─── SOURCE RECORDS
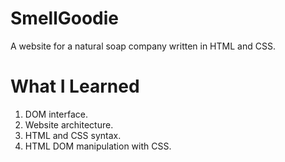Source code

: # SmellGoodie
A website for a natural soap company written in HTML and CSS.

# What I Learned
1. DOM interface.
2. Website architecture.
3. HTML and CSS syntax.
4. HTML DOM manipulation with CSS.
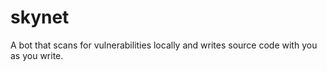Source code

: # skynet
A bot that scans for vulnerabilities locally and writes source code with you as you write. 
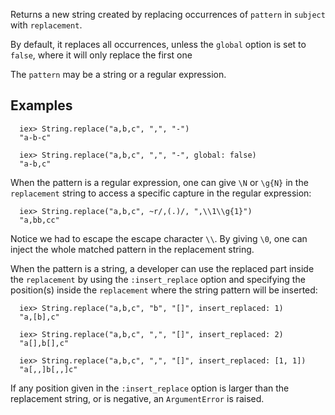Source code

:  Returns a new string created by replacing occurrences of `pattern` in
  `subject` with `replacement`.

  By default, it replaces all occurrences, unless the `global` option is
  set to `false`, where it will only replace the first one

  The `pattern` may be a string or a regular expression.

  ## Examples

      iex> String.replace("a,b,c", ",", "-")
      "a-b-c"

      iex> String.replace("a,b,c", ",", "-", global: false)
      "a-b,c"

  When the pattern is a regular expression, one can give `\N` or
  `\g{N}` in the `replacement` string to access a specific capture in the
  regular expression:

      iex> String.replace("a,b,c", ~r/,(.)/, ",\\1\\g{1}")
      "a,bb,cc"

  Notice we had to escape the escape character `\\`. By giving `\0`,
  one can inject the whole matched pattern in the replacement string.

  When the pattern is a string, a developer can use the replaced part inside
  the `replacement` by using the `:insert_replace` option and specifying the
  position(s) inside the `replacement` where the string pattern will be
  inserted:

      iex> String.replace("a,b,c", "b", "[]", insert_replaced: 1)
      "a,[b],c"

      iex> String.replace("a,b,c", ",", "[]", insert_replaced: 2)
      "a[],b[],c"

      iex> String.replace("a,b,c", ",", "[]", insert_replaced: [1, 1])
      "a[,,]b[,,]c"

  If any position given in the `:insert_replace` option is larger than the
  replacement string, or is negative, an `ArgumentError` is raised.
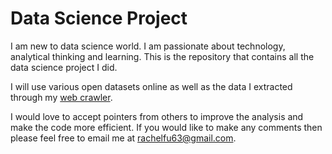 # Data Science Project

I am new to data science world. I am passionate about technology, analytical thinking and learning. This is the repository that contains all the data science project I did. 

I will use various open datasets online as well as the data I extracted through my [web crawler](https://github.com/rachelfu/Web-Crawler).

I would love to accept pointers from others to improve the analysis and make the code more efficient. If you would like to make any comments then please feel free to email me at rachelfu63@gmail.com.
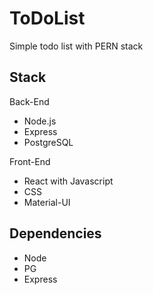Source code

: # ToDoList
Simple todo list with PERN stack


## Stack
Back-End
- Node.js
- Express
- PostgreSQL

Front-End
- React with Javascript
- CSS
- Material-UI

## Dependencies
- Node
- PG
- Express



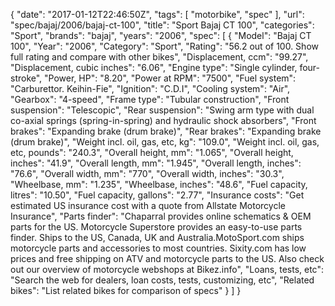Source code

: {
    "date": "2017-01-12T22:46:50Z",
    "tags": [
        "motorbike",
        "spec"
    ],
    "url": "spec\/bajaj\/2006\/bajaj-ct-100",
    "title": "Sport Bajaj CT 100",
    "categories": "Sport",
    "brands": "bajaj",
    "years": "2006",
    "spec": [
        {
            "Model": "Bajaj CT 100",
            "Year": "2006",
            "Category": "Sport",
            "Rating": "56.2 out of 100. Show full rating and compare with other bikes",
            "Displacement, ccm": "99.27",
            "Displacement, cubic inches": "6.06",
            "Engine type": "Single cylinder, four-stroke",
            "Power, HP": "8.20",
            "Power at RPM": "7500",
            "Fuel system": "Carburettor.  Keihin-Fie",
            "Ignition": "C.D.I",
            "Cooling system": "Air",
            "Gearbox": "4-speed",
            "Frame type": "Tubular construction",
            "Front suspension": "Telescopic",
            "Rear suspension": "Swing arm type with dual co-axial springs (spring-in-spring) and hydraulic shock absorbers",
            "Front brakes": "Expanding brake (drum brake)",
            "Rear brakes": "Expanding brake (drum brake)",
            "Weight incl. oil, gas, etc, kg": "109.0",
            "Weight incl. oil, gas, etc, pounds": "240.3",
            "Overall height, mm": "1.065",
            "Overall height, inches": "41.9",
            "Overall length, mm": "1.945",
            "Overall length, inches": "76.6",
            "Overall width, mm": "770",
            "Overall width, inches": "30.3",
            "Wheelbase, mm": "1.235",
            "Wheelbase, inches": "48.6",
            "Fuel capacity, litres": "10.50",
            "Fuel capacity, gallons": "2.77",
            "Insurance costs": "Get estimated US insurance cost with a quote from Allstate Motorcycle Insurance",
            "Parts finder": "Chaparral provides online schematics & OEM parts for the US.   Motorcycle Superstore provides an easy-to-use parts finder. Ships to the US, Canada, UK and Australia.MotoSport.com ships motorcycle parts and accessories to most countries.    Sixity.com has low prices and free shipping on ATV and motorcycle parts to the US. Also check out our overview of motorcycle webshops at Bikez.info",
            "Loans, tests, etc": "Search the web for dealers, loan costs, tests, customizing, etc",
            "Related bikes": "List related bikes for comparison of specs"
        }
    ]
}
──────
WHAT IS NEEDED: All of the records need to be reproduced exactly, with each picture omitted.

RESPONSE:
Source code

: # SmellGoodie
A website for a natural soap company written in HTML and CSS.

# What I Learned
1. DOM interface.
2. Website architecture.
3. HTML and CSS syntax.
4. HTML DOM manipulation with CSS.
Source code

: # skynet
A bot that scans for vulnerabilities locally and writes source code with you as you write. 
Source code

:  Returns a new string created by replacing occurrences of `pattern` in
  `subject` with `replacement`.

  By default, it replaces all occurrences, unless the `global` option is
  set to `false`, where it will only replace the first one

  The `pattern` may be a string or a regular expression.

  ## Examples

      iex> String.replace("a,b,c", ",", "-")
      "a-b-c"

      iex> String.replace("a,b,c", ",", "-", global: false)
      "a-b,c"

  When the pattern is a regular expression, one can give `\N` or
  `\g{N}` in the `replacement` string to access a specific capture in the
  regular expression:

      iex> String.replace("a,b,c", ~r/,(.)/, ",\\1\\g{1}")
      "a,bb,cc"

  Notice we had to escape the escape character `\\`. By giving `\0`,
  one can inject the whole matched pattern in the replacement string.

  When the pattern is a string, a developer can use the replaced part inside
  the `replacement` by using the `:insert_replace` option and specifying the
  position(s) inside the `replacement` where the string pattern will be
  inserted:

      iex> String.replace("a,b,c", "b", "[]", insert_replaced: 1)
      "a,[b],c"

      iex> String.replace("a,b,c", ",", "[]", insert_replaced: 2)
      "a[],b[],c"

      iex> String.replace("a,b,c", ",", "[]", insert_replaced: [1, 1])
      "a[,,]b[,,]c"

  If any position given in the `:insert_replace` option is larger than the
  replacement string, or is negative, an `ArgumentError` is raised.
 # Data Science Project

I am new to data science world. I am passionate about technology, analytical thinking and learning. This is the repository that contains all the data science project I did. 

I will use various open datasets online as well as the data I extracted through my [web crawler](https://github.com/rachelfu/Web-Crawler).

I would love to accept pointers from others to improve the analysis and make the code more efficient. If you would like to make any comments then please feel free to email me at rachelfu63@gmail.com.
Source code

: # ToDoList
Simple todo list with PERN stack


## Stack
Back-End
- Node.js
- Express
- PostgreSQL

Front-End
- React with Javascript
- CSS
- Material-UI

## Dependencies
- Node
- PG
- Express



Source code

: {
    "date": "2017-01-12T22:46:50Z",
    "tags": [
        "motorbike",
        "spec"
    ],
    "url": "spec\/bajaj\/2006\/bajaj-ct-100",
    "title": "Sport Bajaj CT 100",
    "categories": "Sport",
    "brands": "bajaj",
    "years": "2006",
    "spec": [
        {
            "Model": "Bajaj CT 100",
            "Year": "2006",
            "Category": "Sport",
            "Rating": "56.2 out of 100. Show full rating and compare with other bikes",
            "Displacement, ccm": "99.27",
            "Displacement, cubic inches": "6.06",
            "Engine type": "Single cylinder, four-stroke",
            "Power, HP": "8.20",
            "Power at RPM": "7500",
            "Fuel system": "Carburettor.  Keihin-Fie",
            "Ignition": "C.D.I",
            "Cooling system": "Air",
            "Gearbox": "4-speed",
            "Frame type": "Tubular construction",
            "Front suspension": "Telescopic",
            "Rear suspension": "Swing arm type with dual co-axial springs (spring-in-spring) and hydraulic shock absorbers",
            "Front brakes": "Expanding brake (drum brake)",
            "Rear brakes": "Expanding brake (drum brake)",
            "Weight incl. oil, gas, etc, kg": "109.0",
            "Weight incl. oil, gas, etc, pounds": "240.3",
            "Overall height, mm": "1.065",
            "Overall height, inches": "41.9",
            "Overall length, mm": "1.945",
            "Overall length, inches": "76.6",
            "Overall width, mm": "770",
            "Overall width, inches": "30.3",
            "Wheelbase, mm": "1.235",
            "Wheelbase, inches": "48.6",
            "Fuel capacity, litres": "10.50",
            "Fuel capacity, gallons": "2.77",
            "Insurance costs": "Get estimated US insurance cost with a quote from Allstate Motorcycle Insurance",
            "Parts finder": "Chaparral provides online schematics & OEM parts for the US.   Motorcycle Superstore provides an easy-to-use parts finder. Ships to the US, Canada, UK and Australia.MotoSport.com ships motorcycle parts and accessories to most countries.    Sixity.com has low prices and free shipping on ATV and motorcycle parts to the US. Also check out our overview of motorcycle webshops at Bikez.info",
            "Loans, tests, etc": "Search the web for dealers, loan costs, tests, customizing, etc",
            "Related bikes": "List related bikes for comparison of specs"
        }
    ]
}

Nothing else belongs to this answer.